Repeat the entire listing exactly. Omit all pictures.
━━━━━━
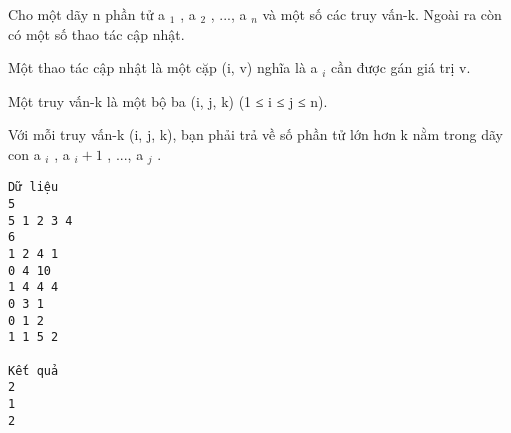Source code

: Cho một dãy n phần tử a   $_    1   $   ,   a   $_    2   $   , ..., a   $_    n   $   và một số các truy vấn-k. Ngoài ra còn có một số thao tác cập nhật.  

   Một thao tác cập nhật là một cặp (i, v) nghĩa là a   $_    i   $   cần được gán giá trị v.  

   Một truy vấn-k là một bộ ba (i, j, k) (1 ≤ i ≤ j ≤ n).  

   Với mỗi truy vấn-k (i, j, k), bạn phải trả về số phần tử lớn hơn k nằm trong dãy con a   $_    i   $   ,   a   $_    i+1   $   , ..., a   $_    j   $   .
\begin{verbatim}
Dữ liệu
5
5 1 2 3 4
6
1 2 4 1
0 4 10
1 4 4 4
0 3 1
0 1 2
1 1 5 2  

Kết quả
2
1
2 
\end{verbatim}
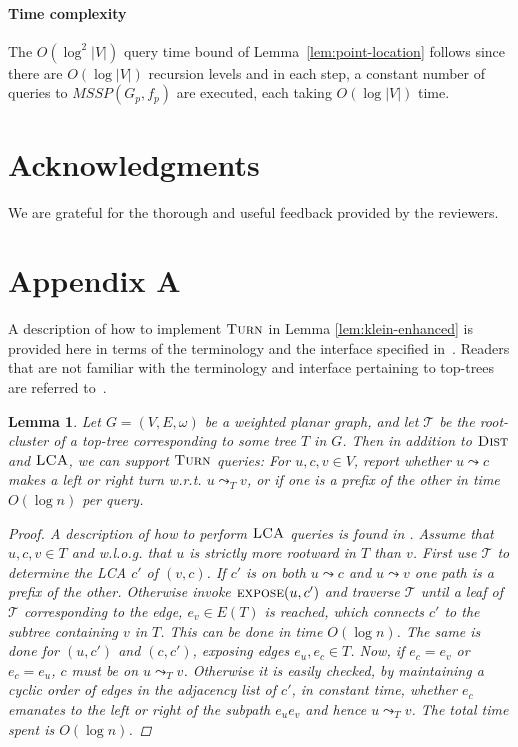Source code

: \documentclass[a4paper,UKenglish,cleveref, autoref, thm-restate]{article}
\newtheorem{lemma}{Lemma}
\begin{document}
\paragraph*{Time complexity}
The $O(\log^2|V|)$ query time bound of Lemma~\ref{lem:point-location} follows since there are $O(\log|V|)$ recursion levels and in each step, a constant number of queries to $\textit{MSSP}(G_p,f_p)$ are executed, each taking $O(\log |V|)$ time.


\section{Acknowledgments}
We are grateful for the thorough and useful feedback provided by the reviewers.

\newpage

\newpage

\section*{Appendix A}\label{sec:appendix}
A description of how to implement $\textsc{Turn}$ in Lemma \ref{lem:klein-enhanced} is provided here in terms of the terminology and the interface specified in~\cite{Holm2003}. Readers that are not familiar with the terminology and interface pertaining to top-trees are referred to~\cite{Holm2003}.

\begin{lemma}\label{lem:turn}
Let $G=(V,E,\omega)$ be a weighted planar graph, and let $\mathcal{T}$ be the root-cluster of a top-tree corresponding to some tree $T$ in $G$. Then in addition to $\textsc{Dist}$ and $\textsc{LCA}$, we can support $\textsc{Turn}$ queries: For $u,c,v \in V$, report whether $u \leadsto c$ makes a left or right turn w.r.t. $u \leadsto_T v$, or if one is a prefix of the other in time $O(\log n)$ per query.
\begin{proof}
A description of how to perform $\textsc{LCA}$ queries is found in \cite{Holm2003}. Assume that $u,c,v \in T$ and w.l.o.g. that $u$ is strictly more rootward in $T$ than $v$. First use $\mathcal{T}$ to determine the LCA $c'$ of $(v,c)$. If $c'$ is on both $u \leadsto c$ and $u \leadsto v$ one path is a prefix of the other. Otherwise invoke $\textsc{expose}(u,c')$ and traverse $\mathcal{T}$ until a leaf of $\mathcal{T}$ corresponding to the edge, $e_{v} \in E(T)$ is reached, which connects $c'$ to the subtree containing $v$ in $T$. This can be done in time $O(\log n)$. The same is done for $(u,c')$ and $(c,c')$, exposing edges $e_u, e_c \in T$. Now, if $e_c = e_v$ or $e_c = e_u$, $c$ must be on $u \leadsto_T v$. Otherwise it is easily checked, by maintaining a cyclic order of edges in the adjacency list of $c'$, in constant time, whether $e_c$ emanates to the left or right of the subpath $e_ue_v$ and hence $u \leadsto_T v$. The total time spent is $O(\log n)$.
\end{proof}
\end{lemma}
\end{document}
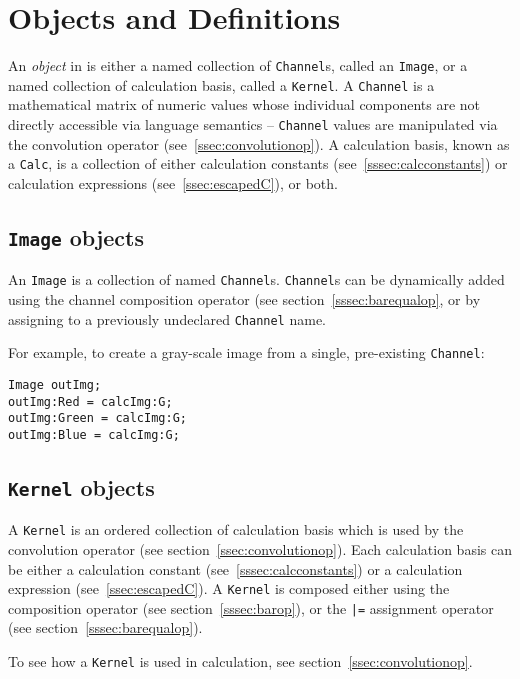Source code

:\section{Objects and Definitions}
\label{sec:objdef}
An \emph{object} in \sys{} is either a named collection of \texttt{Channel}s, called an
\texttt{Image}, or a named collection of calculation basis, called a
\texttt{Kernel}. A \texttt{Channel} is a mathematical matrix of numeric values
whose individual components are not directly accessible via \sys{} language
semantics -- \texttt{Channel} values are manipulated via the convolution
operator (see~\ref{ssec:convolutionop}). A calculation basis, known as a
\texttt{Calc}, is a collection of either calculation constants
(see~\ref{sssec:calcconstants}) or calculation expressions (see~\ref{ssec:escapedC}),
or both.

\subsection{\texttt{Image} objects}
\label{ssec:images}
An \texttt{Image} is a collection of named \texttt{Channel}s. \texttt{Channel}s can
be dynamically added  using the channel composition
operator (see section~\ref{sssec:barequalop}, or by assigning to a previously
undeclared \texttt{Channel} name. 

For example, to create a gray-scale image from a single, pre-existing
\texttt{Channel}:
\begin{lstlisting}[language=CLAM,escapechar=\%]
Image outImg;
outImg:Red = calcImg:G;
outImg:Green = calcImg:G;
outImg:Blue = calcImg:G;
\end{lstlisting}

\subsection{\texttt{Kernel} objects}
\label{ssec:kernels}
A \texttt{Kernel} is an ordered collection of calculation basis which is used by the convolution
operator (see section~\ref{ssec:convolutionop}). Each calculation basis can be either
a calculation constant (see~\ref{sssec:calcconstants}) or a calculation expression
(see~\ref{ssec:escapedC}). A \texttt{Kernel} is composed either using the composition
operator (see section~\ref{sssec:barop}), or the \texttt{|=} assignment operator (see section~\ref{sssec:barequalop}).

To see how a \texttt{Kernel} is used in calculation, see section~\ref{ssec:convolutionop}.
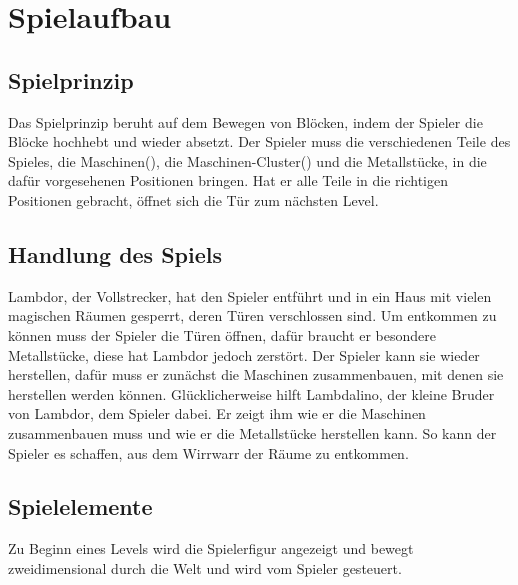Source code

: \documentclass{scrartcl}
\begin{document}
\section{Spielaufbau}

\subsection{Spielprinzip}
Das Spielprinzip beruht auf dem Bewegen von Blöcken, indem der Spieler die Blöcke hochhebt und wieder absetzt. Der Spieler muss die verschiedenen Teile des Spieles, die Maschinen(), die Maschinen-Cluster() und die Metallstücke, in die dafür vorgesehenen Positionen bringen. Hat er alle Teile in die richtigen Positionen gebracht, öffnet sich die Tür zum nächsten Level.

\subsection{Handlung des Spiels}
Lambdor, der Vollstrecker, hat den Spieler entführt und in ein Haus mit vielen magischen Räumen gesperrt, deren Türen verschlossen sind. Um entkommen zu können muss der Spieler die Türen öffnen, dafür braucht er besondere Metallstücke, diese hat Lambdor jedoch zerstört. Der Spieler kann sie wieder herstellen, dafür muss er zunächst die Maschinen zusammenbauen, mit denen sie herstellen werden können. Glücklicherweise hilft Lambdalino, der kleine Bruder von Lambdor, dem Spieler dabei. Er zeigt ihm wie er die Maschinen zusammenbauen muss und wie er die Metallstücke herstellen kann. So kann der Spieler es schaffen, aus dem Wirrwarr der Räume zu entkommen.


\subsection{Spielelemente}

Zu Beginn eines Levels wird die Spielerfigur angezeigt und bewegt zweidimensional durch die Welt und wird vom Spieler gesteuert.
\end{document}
━━━━━━
**Response box**
Source code

: Cho một dãy n phần tử a   $_    1   $   ,   a   $_    2   $   , ..., a   $_    n   $   và một số các truy vấn-k. Ngoài ra còn có một số thao tác cập nhật.  

   Một thao tác cập nhật là một cặp (i, v) nghĩa là a   $_    i   $   cần được gán giá trị v.  

   Một truy vấn-k là một bộ ba (i, j, k) (1 ≤ i ≤ j ≤ n).  

   Với mỗi truy vấn-k (i, j, k), bạn phải trả về số phần tử lớn hơn k nằm trong dãy con a   $_    i   $   ,   a   $_    i+1   $   , ..., a   $_    j   $   .
\begin{verbatim}
Dữ liệu
5
5 1 2 3 4
6
1 2 4 1
0 4 10
1 4 4 4
0 3 1
0 1 2
1 1 5 2  

Kết quả
2
1
2 
\end{verbatim}
Source code

: \documentclass[a4paper,UKenglish,cleveref, autoref, thm-restate]{article}
\newtheorem{lemma}{Lemma}
\begin{document}
\paragraph*{Time complexity}
The $O(\log^2|V|)$ query time bound of Lemma~\ref{lem:point-location} follows since there are $O(\log|V|)$ recursion levels and in each step, a constant number of queries to $\textit{MSSP}(G_p,f_p)$ are executed, each taking $O(\log |V|)$ time.


\section{Acknowledgments}
We are grateful for the thorough and useful feedback provided by the reviewers.

\newpage

\newpage

\section*{Appendix A}\label{sec:appendix}
A description of how to implement $\textsc{Turn}$ in Lemma \ref{lem:klein-enhanced} is provided here in terms of the terminology and the interface specified in~\cite{Holm2003}. Readers that are not familiar with the terminology and interface pertaining to top-trees are referred to~\cite{Holm2003}.

\begin{lemma}\label{lem:turn}
Let $G=(V,E,\omega)$ be a weighted planar graph, and let $\mathcal{T}$ be the root-cluster of a top-tree corresponding to some tree $T$ in $G$. Then in addition to $\textsc{Dist}$ and $\textsc{LCA}$, we can support $\textsc{Turn}$ queries: For $u,c,v \in V$, report whether $u \leadsto c$ makes a left or right turn w.r.t. $u \leadsto_T v$, or if one is a prefix of the other in time $O(\log n)$ per query.
\begin{proof}
A description of how to perform $\textsc{LCA}$ queries is found in \cite{Holm2003}. Assume that $u,c,v \in T$ and w.l.o.g. that $u$ is strictly more rootward in $T$ than $v$. First use $\mathcal{T}$ to determine the LCA $c'$ of $(v,c)$. If $c'$ is on both $u \leadsto c$ and $u \leadsto v$ one path is a prefix of the other. Otherwise invoke $\textsc{expose}(u,c')$ and traverse $\mathcal{T}$ until a leaf of $\mathcal{T}$ corresponding to the edge, $e_{v} \in E(T)$ is reached, which connects $c'$ to the subtree containing $v$ in $T$. This can be done in time $O(\log n)$. The same is done for $(u,c')$ and $(c,c')$, exposing edges $e_u, e_c \in T$. Now, if $e_c = e_v$ or $e_c = e_u$, $c$ must be on $u \leadsto_T v$. Otherwise it is easily checked, by maintaining a cyclic order of edges in the adjacency list of $c'$, in constant time, whether $e_c$ emanates to the left or right of the subpath $e_ue_v$ and hence $u \leadsto_T v$. The total time spent is $O(\log n)$.
\end{proof}
\end{lemma}
\end{document}
Source code

:\section{Objects and Definitions}
\label{sec:objdef}
An \emph{object} in \sys{} is either a named collection of \texttt{Channel}s, called an
\texttt{Image}, or a named collection of calculation basis, called a
\texttt{Kernel}. A \texttt{Channel} is a mathematical matrix of numeric values
whose individual components are not directly accessible via \sys{} language
semantics -- \texttt{Channel} values are manipulated via the convolution
operator (see~\ref{ssec:convolutionop}). A calculation basis, known as a
\texttt{Calc}, is a collection of either calculation constants
(see~\ref{sssec:calcconstants}) or calculation expressions (see~\ref{ssec:escapedC}),
or both.

\subsection{\texttt{Image} objects}
\label{ssec:images}
An \texttt{Image} is a collection of named \texttt{Channel}s. \texttt{Channel}s can
be dynamically added  using the channel composition
operator (see section~\ref{sssec:barequalop}, or by assigning to a previously
undeclared \texttt{Channel} name. 

For example, to create a gray-scale image from a single, pre-existing
\texttt{Channel}:
\begin{lstlisting}[language=CLAM,escapechar=\%]
Image outImg;
outImg:Red = calcImg:G;
outImg:Green = calcImg:G;
outImg:Blue = calcImg:G;
\end{lstlisting}

\subsection{\texttt{Kernel} objects}
\label{ssec:kernels}
A \texttt{Kernel} is an ordered collection of calculation basis which is used by the convolution
operator (see section~\ref{ssec:convolutionop}). Each calculation basis can be either
a calculation constant (see~\ref{sssec:calcconstants}) or a calculation expression
(see~\ref{ssec:escapedC}). A \texttt{Kernel} is composed either using the composition
operator (see section~\ref{sssec:barop}), or the \texttt{|=} assignment operator (see section~\ref{sssec:barequalop}).

To see how a \texttt{Kernel} is used in calculation, see section~\ref{ssec:convolutionop}.
Source code

: \documentclass{scrartcl}
\begin{document}
\section{Spielaufbau}

\subsection{Spielprinzip}
Das Spielprinzip beruht auf dem Bewegen von Blöcken, indem der Spieler die Blöcke hochhebt und wieder absetzt. Der Spieler muss die verschiedenen Teile des Spieles, die Maschinen(), die Maschinen-Cluster() und die Metallstücke, in die dafür vorgesehenen Positionen bringen. Hat er alle Teile in die richtigen Positionen gebracht, öffnet sich die Tür zum nächsten Level.

\subsection{Handlung des Spiels}
Lambdor, der Vollstrecker, hat den Spieler entführt und in ein Haus mit vielen magischen Räumen gesperrt, deren Türen verschlossen sind. Um entkommen zu können muss der Spieler die Türen öffnen, dafür braucht er besondere Metallstücke, diese hat Lambdor jedoch zerstört. Der Spieler kann sie wieder herstellen, dafür muss er zunächst die Maschinen zusammenbauen, mit denen sie herstellen werden können. Glücklicherweise hilft Lambdalino, der kleine Bruder von Lambdor, dem Spieler dabei. Er zeigt ihm wie er die Maschinen zusammenbauen muss und wie er die Metallstücke herstellen kann. So kann der Spieler es schaffen, aus dem Wirrwarr der Räume zu entkommen.


\subsection{Spielelemente}

Zu Beginn eines Levels wird die Spielerfigur angezeigt und bewegt zweidimensional durch die Welt und wird vom Spieler gesteuert.
\end{document}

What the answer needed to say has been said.